The reasons these characters give for their decision to end it all are, by and large, compelling and reasonable. The concept of depression is invoked very seldom, and only Jess seems motivated by some form of mental illness. Martin has no wife, no job, no prospects; he’s been to jail for statutory rape, and he is routinely insulted by strangers who recognize him on the street. Maureen is a slave to a child who will never pronounce her name. JJ has failed at the only thing he ever wanted to do and finds himself facing a grim 50 years of anonymity anad mediocrity. Even Jess, violent and bizarre as she is, is coping with the mysterious and devastating disappearance of her older sister.
The problem that Nick Hornby sets for himself is the following: These are not people who are tormented by delusions or hallucinations or insupportable psychic agitation. As Martin quips, “Surely the coroner’s report should read, ‘He took his own life after sober and careful contemplation of the f***ing shambles it had become.'” So why, when careful deliberation reveals compelling arguments for suicide, should they step back from the ledge?
Hornby doesn’t have an answer to this question. There isn’t any good reason to step back from the ledge — not if one’s arguments for being up there are absolutely sound. But it’s a big decision; it’s hard to consider all the alternatives, and the longer one waits, the greater the chance that one will step back anyway. Life has a way of continually reasserting itself — not in the flower-blooming-in-the-desert kind of way, but rather in the endless and irritating procession of practical problems that crowds the margins of our days.
Martin has wire-cutters and a stepladder to get over the barrier on top of the building, but when Maureen asks if she can use the ladder when he’s through, they have to work out a way to get it back over the fence. “That’s what everything comes down to,” Martin says, “ladders.” And we know well enough what he means. “You can reduce the most enormous topics down to the tiniest parts.”
Even there at the end, or what he imagines to be the end, there are problems that have to be solved and details that have to be considered. And we know, because we have the story in his own words, that sometime afterward he steps back from the ledge and goes back down to the street. The same things that drive him up there in the first place — chance, circumstance and some kind of recklessness or fatalism — have the power to bring him down again.

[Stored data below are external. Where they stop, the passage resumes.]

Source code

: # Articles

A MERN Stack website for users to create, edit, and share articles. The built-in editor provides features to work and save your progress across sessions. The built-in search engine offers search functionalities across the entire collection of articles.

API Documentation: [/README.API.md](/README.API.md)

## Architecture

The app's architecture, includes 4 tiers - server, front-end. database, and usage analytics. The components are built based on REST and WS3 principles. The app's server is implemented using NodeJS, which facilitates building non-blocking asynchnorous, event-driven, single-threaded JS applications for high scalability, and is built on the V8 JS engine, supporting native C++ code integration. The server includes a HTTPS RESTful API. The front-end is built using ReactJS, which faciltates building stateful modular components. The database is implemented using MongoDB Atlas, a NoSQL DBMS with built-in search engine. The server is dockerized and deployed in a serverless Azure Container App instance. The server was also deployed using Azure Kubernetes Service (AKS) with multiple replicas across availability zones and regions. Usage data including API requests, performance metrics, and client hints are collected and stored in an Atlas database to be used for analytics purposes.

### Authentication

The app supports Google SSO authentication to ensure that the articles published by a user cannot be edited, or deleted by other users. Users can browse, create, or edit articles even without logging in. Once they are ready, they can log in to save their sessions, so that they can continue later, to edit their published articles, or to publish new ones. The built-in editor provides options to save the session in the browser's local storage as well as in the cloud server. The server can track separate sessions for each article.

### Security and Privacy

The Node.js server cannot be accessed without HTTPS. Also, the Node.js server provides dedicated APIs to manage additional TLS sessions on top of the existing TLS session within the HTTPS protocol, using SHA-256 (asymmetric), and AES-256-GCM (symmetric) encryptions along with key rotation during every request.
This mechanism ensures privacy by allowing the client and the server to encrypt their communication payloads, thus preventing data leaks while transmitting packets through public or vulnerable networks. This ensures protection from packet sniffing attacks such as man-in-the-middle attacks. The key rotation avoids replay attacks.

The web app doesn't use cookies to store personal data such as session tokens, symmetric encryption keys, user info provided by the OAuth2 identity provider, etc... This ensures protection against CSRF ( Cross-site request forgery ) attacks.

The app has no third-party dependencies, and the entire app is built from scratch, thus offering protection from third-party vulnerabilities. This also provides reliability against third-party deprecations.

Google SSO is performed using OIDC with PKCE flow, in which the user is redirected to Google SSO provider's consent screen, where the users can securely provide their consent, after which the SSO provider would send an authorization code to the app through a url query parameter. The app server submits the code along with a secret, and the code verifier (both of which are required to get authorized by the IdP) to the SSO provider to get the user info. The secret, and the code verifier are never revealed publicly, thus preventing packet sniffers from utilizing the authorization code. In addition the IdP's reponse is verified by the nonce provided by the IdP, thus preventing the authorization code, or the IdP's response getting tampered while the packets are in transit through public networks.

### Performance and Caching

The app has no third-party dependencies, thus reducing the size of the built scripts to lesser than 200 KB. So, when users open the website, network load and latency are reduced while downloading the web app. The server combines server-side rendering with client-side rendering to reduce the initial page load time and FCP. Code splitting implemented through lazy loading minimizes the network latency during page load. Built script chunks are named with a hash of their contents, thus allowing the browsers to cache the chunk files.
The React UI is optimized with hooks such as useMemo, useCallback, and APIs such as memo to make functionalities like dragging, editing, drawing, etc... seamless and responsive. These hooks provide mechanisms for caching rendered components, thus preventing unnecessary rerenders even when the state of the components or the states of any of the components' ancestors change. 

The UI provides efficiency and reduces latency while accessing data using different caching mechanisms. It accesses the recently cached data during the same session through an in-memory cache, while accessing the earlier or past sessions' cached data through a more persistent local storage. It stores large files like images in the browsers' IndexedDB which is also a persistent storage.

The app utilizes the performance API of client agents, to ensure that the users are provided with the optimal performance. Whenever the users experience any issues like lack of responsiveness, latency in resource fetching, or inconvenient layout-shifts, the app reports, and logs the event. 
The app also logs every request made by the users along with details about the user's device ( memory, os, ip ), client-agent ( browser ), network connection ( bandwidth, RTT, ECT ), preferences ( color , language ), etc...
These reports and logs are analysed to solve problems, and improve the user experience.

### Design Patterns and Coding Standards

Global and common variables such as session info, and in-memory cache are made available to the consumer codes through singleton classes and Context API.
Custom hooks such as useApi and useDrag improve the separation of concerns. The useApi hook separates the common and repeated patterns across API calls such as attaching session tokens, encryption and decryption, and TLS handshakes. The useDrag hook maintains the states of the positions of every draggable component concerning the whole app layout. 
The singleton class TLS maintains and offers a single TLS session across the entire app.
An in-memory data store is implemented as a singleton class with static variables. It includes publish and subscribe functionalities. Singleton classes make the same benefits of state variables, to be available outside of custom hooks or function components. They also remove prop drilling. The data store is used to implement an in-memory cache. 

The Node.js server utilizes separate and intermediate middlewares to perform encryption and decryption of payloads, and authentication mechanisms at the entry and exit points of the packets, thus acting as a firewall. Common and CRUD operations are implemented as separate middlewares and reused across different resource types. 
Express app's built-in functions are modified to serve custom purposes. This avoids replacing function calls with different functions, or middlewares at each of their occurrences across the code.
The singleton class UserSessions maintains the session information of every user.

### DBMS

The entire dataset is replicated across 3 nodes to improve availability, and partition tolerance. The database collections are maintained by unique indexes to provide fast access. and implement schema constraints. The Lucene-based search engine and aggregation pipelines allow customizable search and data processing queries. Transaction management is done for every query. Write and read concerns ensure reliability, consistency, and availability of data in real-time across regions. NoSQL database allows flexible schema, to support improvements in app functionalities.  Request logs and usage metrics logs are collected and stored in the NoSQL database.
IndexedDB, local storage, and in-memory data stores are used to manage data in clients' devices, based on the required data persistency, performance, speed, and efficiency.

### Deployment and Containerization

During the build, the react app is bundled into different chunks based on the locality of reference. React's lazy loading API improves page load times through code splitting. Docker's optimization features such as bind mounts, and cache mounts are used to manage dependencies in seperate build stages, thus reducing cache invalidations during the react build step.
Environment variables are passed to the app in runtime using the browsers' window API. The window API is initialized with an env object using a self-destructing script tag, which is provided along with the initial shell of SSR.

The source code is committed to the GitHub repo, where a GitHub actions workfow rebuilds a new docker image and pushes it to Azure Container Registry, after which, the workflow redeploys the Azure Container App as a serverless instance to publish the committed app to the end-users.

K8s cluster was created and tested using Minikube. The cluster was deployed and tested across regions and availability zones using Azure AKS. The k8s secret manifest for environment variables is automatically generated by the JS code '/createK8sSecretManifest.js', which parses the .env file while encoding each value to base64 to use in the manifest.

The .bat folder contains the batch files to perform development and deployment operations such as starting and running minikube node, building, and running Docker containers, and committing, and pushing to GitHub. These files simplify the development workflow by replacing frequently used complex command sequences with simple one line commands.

In the end, this is not some doe-eyed meditation on the essential beauty of an earthly existence. It is a sober and careful contemplation of the shambles life can become, and it’s a discussion of the rhythms of our days, the little details; the way that worry weighs us down, success bears us up, and chance shoves us along into the future.
Shirking the usual platitudes, Nick Hornby produces a novel whose central thesis seems to be that the world is grossly, almost intolerably imperfect. But that’s OK, or it had better be. You have your 70 or 80 years, God willing, to fill with worry and regret, and life races to an end whether you hurry it along or not. But it’s still a long way down, even when you’re standing on top of a tower block. If you can’t decide which way to go, incidentally, you can kill some time by arguing, fighting or reading a good book.